Come to the Table…
August 13, 2017 |
I can’t believe we are halfway through August already! Summer went by shockingly fast, and my head is already spinning with back-to -school to-do lists, sports schedules, and the impending early morning routine. With three teenage girls in the house, things are bound to get crazy around here! This brings me to the topic of family meals…more specifically dinners. After school starts, this is often the only time our family spends time together on weekdays. So I want to make them work and work well.
Family meals have been on my mind a lot this summer so I thought I would write a few blog posts on the why, how, and what of family meals in the next few weeks. Let’s start with the “why”. You may have heard about the many benefits of family meals, but just in case, here are a few reasons to make the effort.
- Nutrition: Studies show that kids eat better when they eat with their families. They eat more fruits and vegetables, more vitamins and minerals, and less soda and fried foods. For teens, family meals have been shown to lower the rate of obesity.
- Social Issues: Research shows that teens who eat with their families are better adjusted emotionally and socially. Recent studies link regular family dinners with lower rates of substance abuse, teen pregnancy and depression, as well as higher grade-point averages and self-esteem. Children who eat regular family meals at home are also 35% less likely to suffer from eating disorders. Dinner offers parents an opportunity to check in about friends, activities, and attitudes. If changes are noted in these areas, parents can then step in before problems get more serious. Additionally, family mealtime brings structure and routine to a child and adds a sense of stability to their lives.

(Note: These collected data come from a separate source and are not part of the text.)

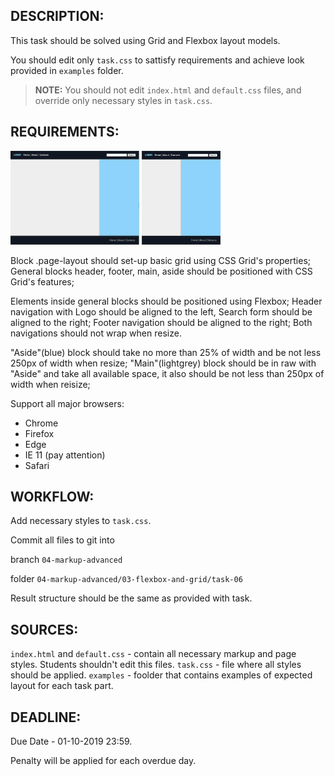 ## DESCRIPTION:

This task should be solved using Grid and Flexbox layout models.

You should edit only `task.css` to sattisfy requirements and achieve look provided in `examples` folder.

> **NOTE:** You should not edit `index.html` and `default.css` files, and override only necessary styles in `task.css`.

## REQUIREMENTS:

[<img src="examples/large.png" height="150" alt="Part 1 example" />](examples/large.png)
[<img src="examples/small.png" height="150" alt="Part 1 example" />](examples/small.png)

Block .page-layout should set-up basic grid using CSS Grid's properties;
General blocks header, footer, main, aside should be positioned with CSS Grid's features;

Elements inside general blocks should be positioned using Flexbox; Header navigation with Logo should be aligned to the left, Search form should be aligned to the right; Footer navigation should be aligned to the right; Both navigations should not wrap when resize.

"Aside"(blue) block should take no more than 25% of width and be not less 250px of width when resize; "Main"(lightgrey) block should be in raw with "Aside" and take all available space, it also should be not less than 250px of width when reisize;

Support all major browsers:
 * Chrome
 * Firefox
 * Edge
 * IE 11 (pay attention)
 * Safari

 ## WORKFLOW:
Add necessary styles to `task.css`.

Commit all files to git into

branch `04-markup-advanced`

folder `04-markup-advanced/03-flexbox-and-grid/task-06`

Result structure should be the same as provided with task.

## SOURCES:

`index.html` and `default.css` - contain all necessary markup and page styles. Students shouldn't edit this files.
`task.css` - file where all styles should be applied.
`examples` - foolder that contains examples of expected layout for each task part.

## DEADLINE:

Due Date - 01-10-2019 23:59.

Penalty will be applied for each overdue day.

- Communication: Mealtimes are a great time to reconnect as a family. Check in about everyone’s day, laugh, and give everyone a chance to speak up. Start early as this will benefit younger kids as they get older. Children will take that skill of speaking up and use it in school and social situations.
- Family bonding: Eating together strengthens families by bringing them closer. Family connections are built and traditions learned. Mealtime will become a familiar routine that your kids will look forward to.
Truly powerful stuff, right? Turns out that although people are aware of these benefits, many families find it difficult to make family meals a reality. Are they a challenge for you?